Quant aux autres localités indiquées par la chronique comme faisant partie du pagus Engolismensis, elles semblent bien. s'y retrouver. Vodertam serait Vouharte, canton de SaintAmant de Boixe, arrondissement d'Angoulême; Aguintum ou Agintum, Guimps, arrondissement de Barbezieux; Ambariago, Birac, près de Châteauneuf-Charente, ou Ambérac, canton de Saint-Amant-de-Boixe; Rivera, La Rivière, commune d'AngeacCharente, La Rivière, commune de Champniers (Charente); on trouve encore des localités de ce nom dans le canton de SaintAmant-de-Boixe, de Montboyer, de Rancogne, et Rivières, canton de La Rochefoucauld, dans ce même département de la Charente.

Est-ce à dire, malgré tout, que ce nom d'Andiacum devrait être dans tous ces documents traduit de la même manière? Ce n'est pas notre avis. Selon nous, la localité dite Andiacum dans laquelle Charlemagne donne le diplôme relatif à Saint-Bertin pourrait bien avoir été Orville, dans le Pas-de-Calais. Le lieu donné par l'abbé Bénigne pourrait être Angeac-Charente, sur la Charente même, non loin de Jarnac-Charente et de Bonneuil, ou Angeac-Champagne.

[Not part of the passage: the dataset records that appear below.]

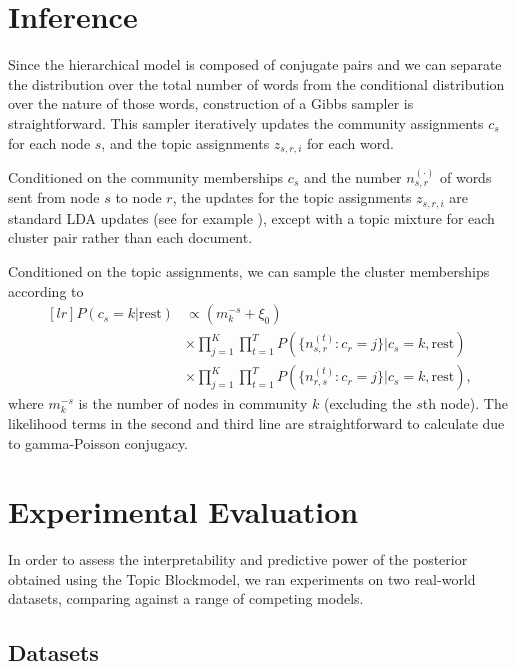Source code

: \section{Inference}\label{sec:inference}

    Since the hierarchical model is composed of conjugate pairs and we can separate the distribution over the total number of words from the conditional distribution over the nature of those words, construction of a Gibbs sampler is straightforward. This sampler iteratively updates the community assignments $c_s$ for each node $s$, and the topic assignments $z_{s,r,i}$ for each word.
    
    Conditioned on the community memberships $c_s$ and the number $n_{s,r}^{(\cdot)}$ of words sent from node $s$ to node $r$,  the updates for the topic assignments $z_{s,r,i}$ are standard LDA updates (see for example \citep{griffiths2004finding}), except with a topic mixture for each cluster pair rather than each document. 
    
    Conditioned on the topic assignments, we can sample the cluster memberships according to
    \begin{equation}
    \begin{aligned}[l r] P(c_s=k|\mbox{rest}) & \propto (m_k^{-s}+\xi_0) \\ & \times \prod_{j=1}^K \prod_{t=1}^T P(\{n_{s,r}^{(t)}: c_r=j\}|c_s=k, \mbox{rest}) \\ & \times \prod_{j=1}^K \prod_{t=1}^T  P(\{n_{r,s}^{(t)}:c_r=j\}|c_s=k, \mbox{rest}), \end{aligned}
    \end{equation}
    where $m_k^{-s}$ is the number of nodes in community $k$ (excluding the $s$th node). The likelihood terms in the second and third line are straightforward to calculate due to gamma-Poisson conjugacy. 

\section{Experimental Evaluation}\label{sec:results}

    In order to assess the interpretability and predictive power of the posterior obtained using the Topic Blockmodel, we ran experiments on two real-world datasets, comparing against a range of competing models. 
    
    \subsection{Datasets}\label{sec:datasets}
    
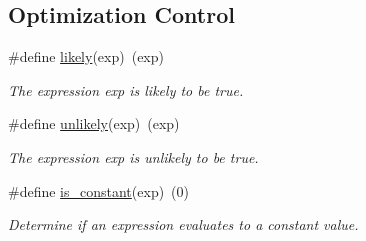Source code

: \subsection*{Optimization Control}
\begin{DoxyCompactItemize}
\item 
\hypertarget{group__group__sam0__utils_gac082df2dd9a1024f6e8d16a61855d989}{}\#define \hyperlink{group__group__sam0__utils_gac082df2dd9a1024f6e8d16a61855d989}{likely}(exp)~(exp)\label{group__group__sam0__utils_gac082df2dd9a1024f6e8d16a61855d989}

\begin{DoxyCompactList}\small\item\em The expression {\itshape exp} is likely to be true. \end{DoxyCompactList}\item 
\hypertarget{group__group__sam0__utils_ga1c0c89beb84d05c5ba0bc7ce527a3925}{}\#define \hyperlink{group__group__sam0__utils_ga1c0c89beb84d05c5ba0bc7ce527a3925}{unlikely}(exp)~(exp)\label{group__group__sam0__utils_ga1c0c89beb84d05c5ba0bc7ce527a3925}

\begin{DoxyCompactList}\small\item\em The expression {\itshape exp} is unlikely to be true. \end{DoxyCompactList}\item 
\#define \hyperlink{group__group__sam0__utils_ga15892ad6884af110e5eaaa96994ebaa9}{is\+\_\+constant}(exp)~(0)
\begin{DoxyCompactList}\small\item\em Determine if an expression evaluates to a constant value. \end{DoxyCompactList}\end{DoxyCompactItemize}
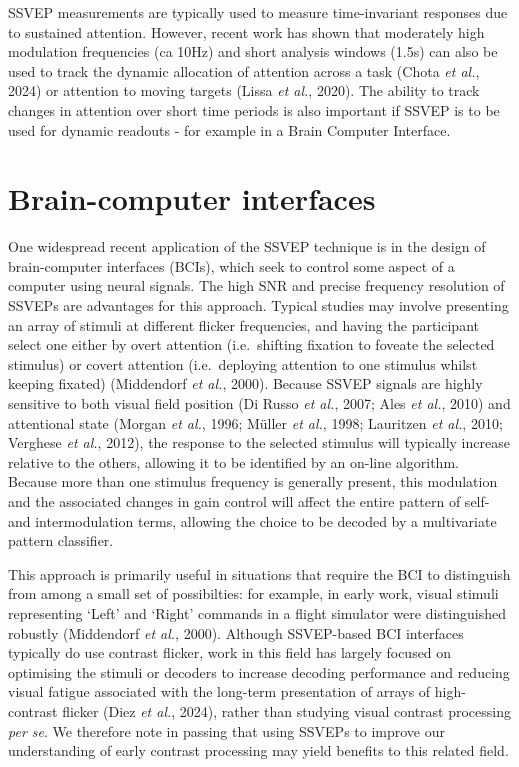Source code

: \documentclass[
  letterpaper,
  DIV=11,
  numbers=noendperiod]{scrartcl}
\begin{document}
SSVEP measurements are typically used to measure time-invariant
responses due to sustained attention. However, recent work has shown
that moderately high modulation frequencies (ca 10Hz) and short analysis
windows (1.5s) can also be used to track the dynamic allocation of
attention across a task (Chota \emph{et al.}, 2024) or attention to
moving targets (Lissa \emph{et al.}, 2020). The ability to track changes
in attention over short time periods is also important if SSVEP is to be
used for dynamic readouts - for example in a Brain Computer Interface.

\section{Brain-computer interfaces}\label{brain-computer-interfaces}

One widespread recent application of the SSVEP technique is in the
design of brain-computer interfaces (BCIs), which seek to control some
aspect of a computer using neural signals. The high SNR and precise
frequency resolution of SSVEPs are advantages for this approach. Typical
studies may involve presenting an array of stimuli at different flicker
frequencies, and having the participant select one either by overt
attention (i.e.~shifting fixation to foveate the selected stimulus) or
covert attention (i.e.~deploying attention to one stimulus whilst
keeping fixated) (Middendorf \emph{et al.}, 2000). Because SSVEP signals
are highly sensitive to both visual field position (Di Russo \emph{et
al.}, 2007; Ales \emph{et al.}, 2010) and attentional state (Morgan
\emph{et al.}, 1996; Müller \emph{et al.}, 1998; Lauritzen \emph{et
al.}, 2010; Verghese \emph{et al.}, 2012), the response to the selected
stimulus will typically increase relative to the others, allowing it to
be identified by an on-line algorithm. Because more than one stimulus
frequency is generally present, this modulation and the associated
changes in gain control will affect the entire pattern of self- and
intermodulation terms, allowing the choice to be decoded by a
multivariate pattern classifier.

This approach is primarily useful in situations that require the BCI to
distinguish from among a small set of possibilties: for example, in
early work, visual stimuli representing `Left' and `Right' commands in a
flight simulator were distinguished robustly (Middendorf \emph{et al.},
2000). Although SSVEP-based BCI interfaces typically do use contrast
flicker, work in this field has largely focused on optimising the
stimuli or decoders to increase decoding performance and reducing visual
fatigue associated with the long-term presentation of arrays of
high-contrast flicker (Diez \emph{et al.}, 2024), rather than studying
visual contrast processing \textit{per se}. We therefore note in passing
that using SSVEPs to improve our understanding of early contrast
processing may yield benefits to this related field.
\end{document}
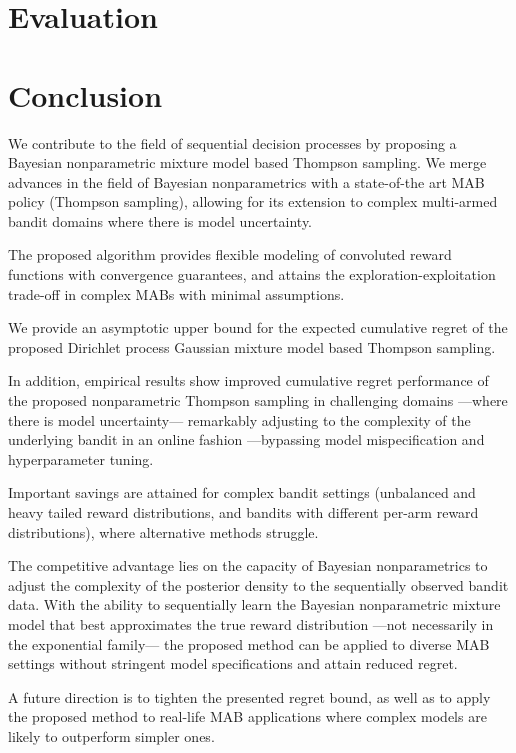 \documentclass{article}
\begin{document}
\section{Evaluation}
\label{sec:evaluation}


\section{Conclusion}
\label{sec:conclusion}

We contribute to the field of sequential decision processes by proposing a Bayesian nonparametric mixture model based Thompson sampling.
We merge advances in the field of Bayesian nonparametrics with a state-of-the art MAB policy (\ie Thompson sampling), allowing for its extension to complex multi-armed bandit domains where there is model uncertainty.

The proposed algorithm provides flexible modeling of convoluted reward functions with convergence guarantees, and attains the exploration-exploitation trade-off in complex MABs with minimal assumptions.

We provide an asymptotic upper bound for the expected cumulative regret of the proposed Dirichlet process Gaussian mixture model based Thompson sampling.

In addition, empirical results show improved cumulative regret performance of the proposed nonparametric Thompson sampling in challenging domains ---where there is model uncertainty--- remarkably adjusting to the complexity of the underlying bandit in an online fashion ---bypassing model mispecification and hyperparameter tuning.

Important savings are attained for complex bandit settings (\eg unbalanced and heavy tailed reward distributions, and bandits with different per-arm reward distributions), where alternative methods struggle.

The competitive advantage lies on the capacity of Bayesian nonparametrics to adjust the complexity of the posterior density to the sequentially observed bandit data.
With the ability to sequentially learn the Bayesian nonparametric mixture model that best approximates the true reward distribution ---not necessarily in the exponential family--- the proposed method can be applied to diverse MAB settings without stringent model specifications and attain reduced regret.

A future direction is to tighten the presented regret bound, as well as to apply the proposed method to real-life MAB applications where complex models are likely to outperform simpler ones.
\end{document}

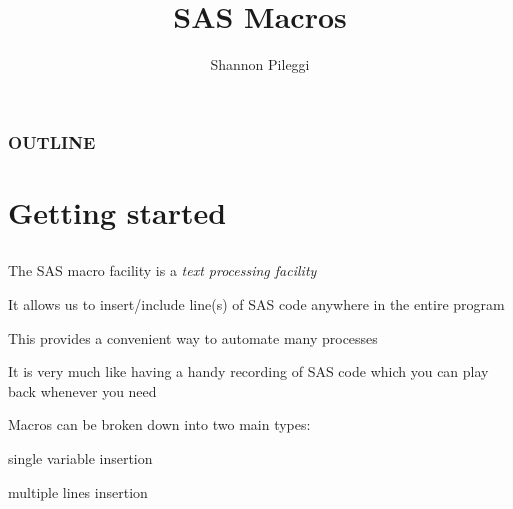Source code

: 




\title[Lecture 5]{SAS Macros}
\author[Pileggi]{Shannon Pileggi}


\date{}




\begin{frame}
\titlepage
\end{frame}

\begin{frame}
\frametitle{OUTLINE\qquad\qquad\qquad} \tableofcontents[hideallsubsections]
\end{frame}



\section[Getting started]{Getting started}
\subsection{}



\begin{frame}
\bi
\item The SAS macro facility is a \emph{text processing facility}
\item It allows us to insert/include line(s) of SAS code anywhere in the entire program
\item This provides a  convenient way to automate many processes
\item It is very much like having a handy recording of SAS code which you can play back whenever you need
\item Macros can be broken down into two main types: \\
\bi
\item single variable insertion \\
\item multiple lines insertion
\ei
\ei
\end{frame}


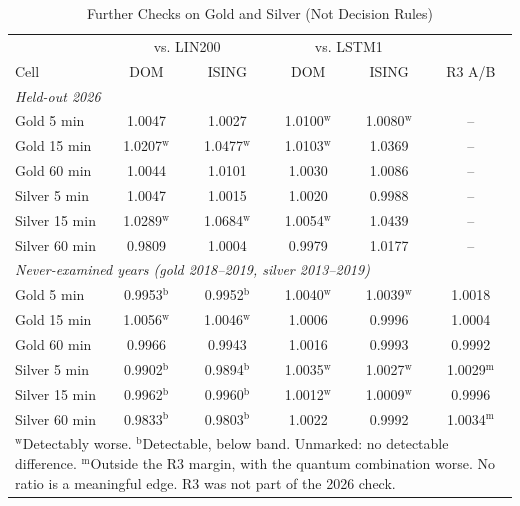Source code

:\documentclass{ieeeaccess}
\begin{document}
\begin{table}[t]
\caption{Further Checks on Gold and Silver (Not Decision Rules)}
\label{tab:heldcheck}
\centering
\setlength{\tabcolsep}{2.5pt}
\begin{tabular}{lccccc}
\hline
& \multicolumn{2}{c}{vs. LIN200} & \multicolumn{2}{c}{vs. LSTM1} & \\
Cell & DOM & ISING & DOM & ISING & R3 A/B \\
\hline
\multicolumn{6}{l}{\textit{Held-out 2026}} \\
Gold 5 min & 1.0047 & 1.0027 & 1.0100$^\mathrm{w}$ & 1.0080$^\mathrm{w}$ & -- \\
Gold 15 min & 1.0207$^\mathrm{w}$ & 1.0477$^\mathrm{w}$ & 1.0103$^\mathrm{w}$ & 1.0369 & -- \\
Gold 60 min & 1.0044 & 1.0101 & 1.0030 & 1.0086 & -- \\
Silver 5 min & 1.0047 & 1.0015 & 1.0020 & 0.9988 & -- \\
Silver 15 min & 1.0289$^\mathrm{w}$ & 1.0684$^\mathrm{w}$ & 1.0054$^\mathrm{w}$ & 1.0439 & -- \\
Silver 60 min & 0.9809 & 1.0004 & 0.9979 & 1.0177 & -- \\
\multicolumn{6}{l}{\textit{Never-examined years (gold 2018--2019, silver 2013--2019)}} \\
Gold 5 min & 0.9953$^\mathrm{b}$ & 0.9952$^\mathrm{b}$ & 1.0040$^\mathrm{w}$ & 1.0039$^\mathrm{w}$ & 1.0018 \\
Gold 15 min & 1.0056$^\mathrm{w}$ & 1.0046$^\mathrm{w}$ & 1.0006 & 0.9996 & 1.0004 \\
Gold 60 min & 0.9966 & 0.9943 & 1.0016 & 0.9993 & 0.9992 \\
Silver 5 min & 0.9902$^\mathrm{b}$ & 0.9894$^\mathrm{b}$ & 1.0035$^\mathrm{w}$ & 1.0027$^\mathrm{w}$ & 1.0029$^\mathrm{m}$ \\
Silver 15 min & 0.9962$^\mathrm{b}$ & 0.9960$^\mathrm{b}$ & 1.0012$^\mathrm{w}$ & 1.0009$^\mathrm{w}$ & 0.9996 \\
Silver 60 min & 0.9833$^\mathrm{b}$ & 0.9803$^\mathrm{b}$ & 1.0022 & 0.9992 & 1.0034$^\mathrm{m}$ \\
\hline
\multicolumn{6}{p{7.8cm}}{\footnotesize $^\mathrm{w}$Detectably worse. $^\mathrm{b}$Detectable, below band. Unmarked: no detectable difference. $^\mathrm{m}$Outside the R3 margin, with the quantum combination worse. No ratio is a meaningful edge. R3 was not part of the 2026 check.}\\
\end{tabular}
\end{table}
\end{document}
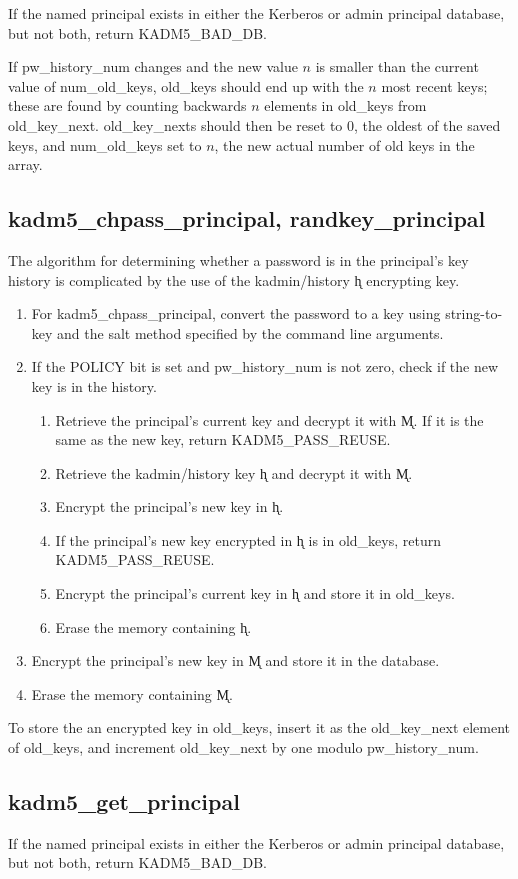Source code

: If the named principal exists in either the Kerberos or admin
principal database, but not both, return KADM5_BAD_DB.

If pw_history_num changes and the new value $n$ is smaller than the
current value of num_old_keys, old_keys should end up with the $n$
most recent keys; these are found by counting backwards $n$ elements
in old_keys from old_key_next.  old_key_nexts should then be reset to
0, the oldest of the saved keys, and num_old_keys set to $n$, the
new actual number of old keys in the array.  

\subsection{kadm5_chpass_principal, randkey_principal}

The algorithm for determining whether a password is in the principal's
key history is complicated by the use of the kadmin/history \k{h}
encrypting key.  

\begin{enumerate}
\item For kadm5_chpass_principal, convert the password to a key
using string-to-key and the salt method specified by the command line
arguments.

\item If the POLICY bit is set and pw_history_num is not zero, check
if the new key is in the history.
\begin{enumerate}
\item Retrieve the principal's current key and decrypt it with \k{M}.
If it is the same as the new key, return KADM5_PASS_REUSE.
\item Retrieve the kadmin/history key \k{h} and decrypt it with \k{M}.
\item Encrypt the principal's new key in \k{h}.
\item If the principal's new key encrypted in \k{h} is in old_keys,
return KADM5_PASS_REUSE.
\item Encrypt the principal's current key in \k{h} and store it in
old_keys.
\item Erase the memory containing \k{h}.
\end{enumerate}

\item Encrypt the principal's new key in \k{M} and store it in the
database.
\item Erase the memory containing \k{M}.
\end{enumerate}

To store the an encrypted key in old_keys, insert it as the
old_key_next element of old_keys, and increment old_key_next by one
modulo pw_history_num.

\subsection{kadm5_get_principal}

If the named principal exists in either the Kerberos or admin
principal database, but not both, return KADM5_BAD_DB.


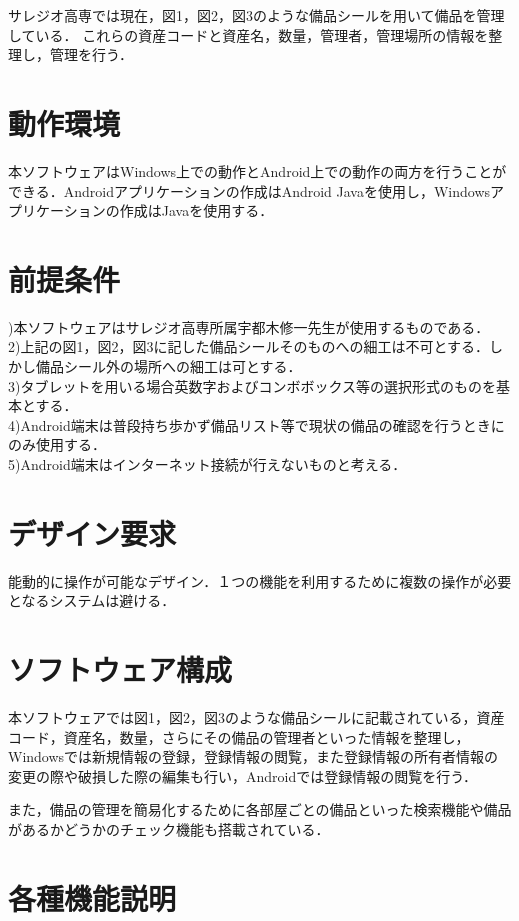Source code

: \documentclass[11pt,a4j]{jarticle}
\begin{document}
サレジオ高専では現在，図1，図2，図3のような備品シールを用いて備品を管理している．
これらの資産コードと資産名，数量，管理者，管理場所の情報を整理し，管理を行う．

  \section{動作環境}
本ソフトウェアはWindows上での動作とAndroid上での動作の両方を行うことができる．Androidアプリケーションの作成はAndroid Javaを使用し，Windowsアプリケーションの作成はJavaを使用する．

  \section{前提条件}
  )本ソフトウェアはサレジオ高専所属宇都木修一先生が使用するものである．
\\2)上記の図1，図2，図3に記した備品シールそのものへの細工は不可とする．しかし備品シール外の場所への細工は可とする．
\\3)タブレットを用いる場合英数字およびコンボボックス等の選択形式のものを基本とする．
\\4)Android端末は普段持ち歩かず備品リスト等で現状の備品の確認を行うときにのみ使用する．
\\5)Android端末はインターネット接続が行えないものと考える．

  \section{デザイン要求}
  能動的に操作が可能なデザイン．１つの機能を利用するために複数の操作が必要となるシステムは避ける．

  \section{ソフトウェア構成}
  本ソフトウェアでは図1，図2，図3のような備品シールに記載されている，資産コード，資産名，数量，さらにその備品の管理者といった情報を整理し，Windowsでは新規情報の登録，登録情報の閲覧，また登録情報の所有者情報の変更の際や破損した際の編集も行い，Androidでは登録情報の閲覧を行う．
  
  また，備品の管理を簡易化するために各部屋ごとの備品といった検索機能や備品があるかどうかのチェック機能も搭載されている．

  \newpage
  \section{各種機能説明}
\end{document}
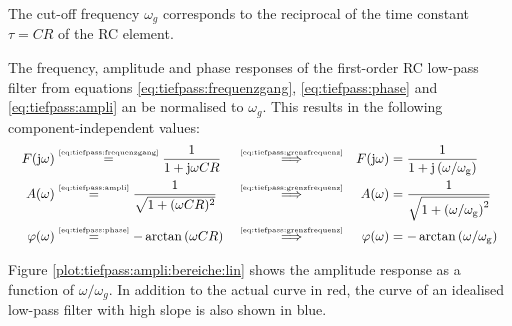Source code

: \begin{frame}
{    The cut-off frequency $\omega_g$ corresponds to the reciprocal of the time constant $\tau = CR$ of the RC element.
    
    The frequency, amplitude and phase responses of the first-order RC low-pass filter from equations 
    \ref{eq:tiefpass:frequenzgang}, \ref{eq:tiefpass:phase} and \ref{eq:tiefpass:ampli}
    an be normalised to $\omega_g$. This results in the following component-independent values:
    \begin{align}
        &&F(\mathrm{j}\omega) &\overset{\text{\tiny{\ref{eq:tiefpass:frequenzgang}}}}{=} \frac{1}{1+\mathrm{j}\omega CR} &  
            &\overset{\text{\tiny{\ref{eq:tiefpass:grenzfrequenz}}}}{\Longrightarrow}&
            F(\mathrm{j}\omega) &= \frac{1}{1+\mathrm{j}\left(\omega/\omega_{\mathrm{g}}\right)} &&\label{eq:tiefpass:normiert:frequenzgang}\\
        &&A(\omega) &\overset{\text{\tiny{\ref{eq:tiefpass:ampli}}}}{=} \frac{1}{\sqrt{1 + (\omega CR)^2 }} & 
            &\overset{\text{\tiny{\ref{eq:tiefpass:grenzfrequenz}}}}{\Longrightarrow}&
            A(\omega) &= \frac{1}{\sqrt{1 + \left(\omega/\omega_{\mathrm{g}}\right)^2 }} \label{eq:tiefpass:normiert:amplitudengang}\\
        &&\varphi(\omega) &\overset{\text{\tiny{\ref{eq:tiefpass:phase}}}}{=} -\arctan\left(\omega CR\right) &  
            &\overset{\text{\tiny{\ref{eq:tiefpass:grenzfrequenz}}}}{\Longrightarrow}&
            \varphi(\omega) &= -\arctan\left(\omega/\omega_{\mathrm{g}}\right) \label{eq:tiefpass:normiert:phasengang}
    \end{align}

\renewcommand{\figurename}{Figure}

    Figure \ref{plot:tiefpass:ampli:bereiche:lin} shows the amplitude response as a function of $\omega/\omega_g$.
    In addition to the actual curve in red, the curve of an idealised low-pass filter with high slope is also shown in blue.

}
\end{frame}
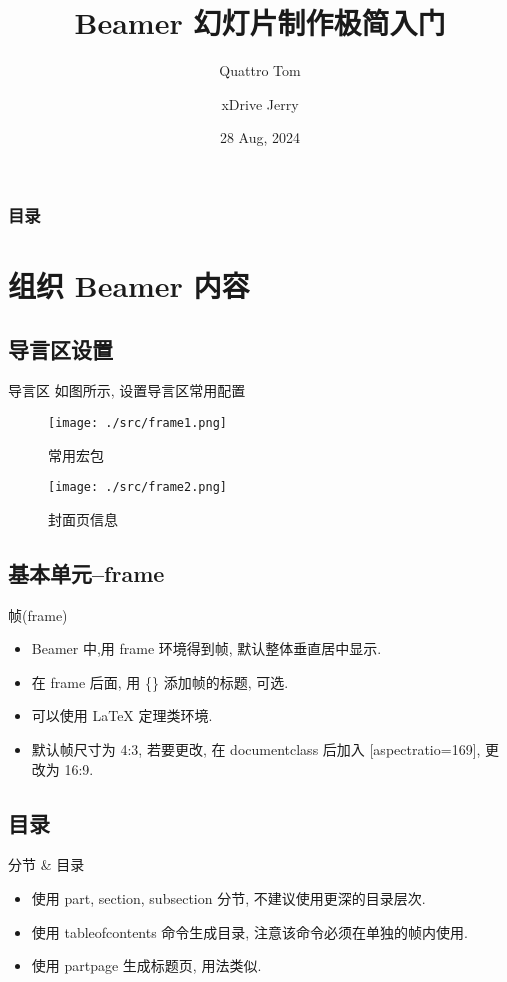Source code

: \documentclass[aspectratio=169]{beamer}  %
\title{Beamer 幻灯片制作极简入门}
\author[Q.Tom, x.Jerry] %
{Quattro Tom\inst{1} \and xDrive Jerry\inst{2}}
\institute[TJU] %
{
  \inst{1}
  College of Electronic and Information Engineering\\
  Tongji University
  \and
  \inst{2}
  School of Automotive Studies\\
  Tongji University
}
\date{28 Aug, 2024}
\begin{document}
\frame{\titlepage}

\begin{frame}
\frametitle{目录}
    \tableofcontents
\end{frame}

\section{组织 Beamer 内容}
\subsection{导言区设置}
\begin{frame}{导言区}
    如图所示, 设置导言区常用配置
    \begin{figure}[htbp]
        \centering
        \begin{minipage}[t]{0.48\textwidth}
            \centering
            \texttt{[image: ./src/frame1.png]}
            \caption{常用宏包}
        \end{minipage}
        \begin{minipage}[t]{0.48\textwidth}
            \centering
            \texttt{[image: ./src/frame2.png]}
            \caption{封面页信息}
        \end{minipage}
    \end{figure}
\end{frame}

\subsection{基本单元--frame}
\begin{frame}{帧(frame)}
    \begin{itemize}
        \item Beamer 中,用 frame 环境得到帧, 默认整体垂直居中显示.
        \item 在 frame 后面, 用 \{\} 添加帧的标题, 可选.
        \item 可以使用 \LaTeX{} 定理类环境.
        \item 默认帧尺寸为 4:3, 若要更改, 在 documentclass 后加入 [aspectratio=169], 更改为 16:9.
    \end{itemize}
\end{frame}

\subsection{目录}
\begin{frame}{分节 \& 目录}
    \begin{itemize}
        \item 使用 part, section, subsection 分节, 不建议使用更深的目录层次.
        \item 使用 tableofcontents 命令生成目录, 注意该命令必须在单独的帧内使用.
        \item 使用 partpage 生成标题页, 用法类似.
    \end{itemize}
\end{frame}
\end{document}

Quant au palais d'Andiacum désigné comme résidence d'hiver par Charlemagne à Louis-le-Débonnaire, il serait très vraisemblablement Angeriacum, Saint-Jean d'Angély. Ce château aurait existé d'après L'Astronome en 796. Rien d'étonnant qu'on le retrouve alors, comme palais des rois d'Aquitaine, en 817-818, date à laquelle Pépin y aurait reçu le chef de saint Jean-Baptiste.

1. Bonolium, Bonneuil, figure au cartulaire de Baignes.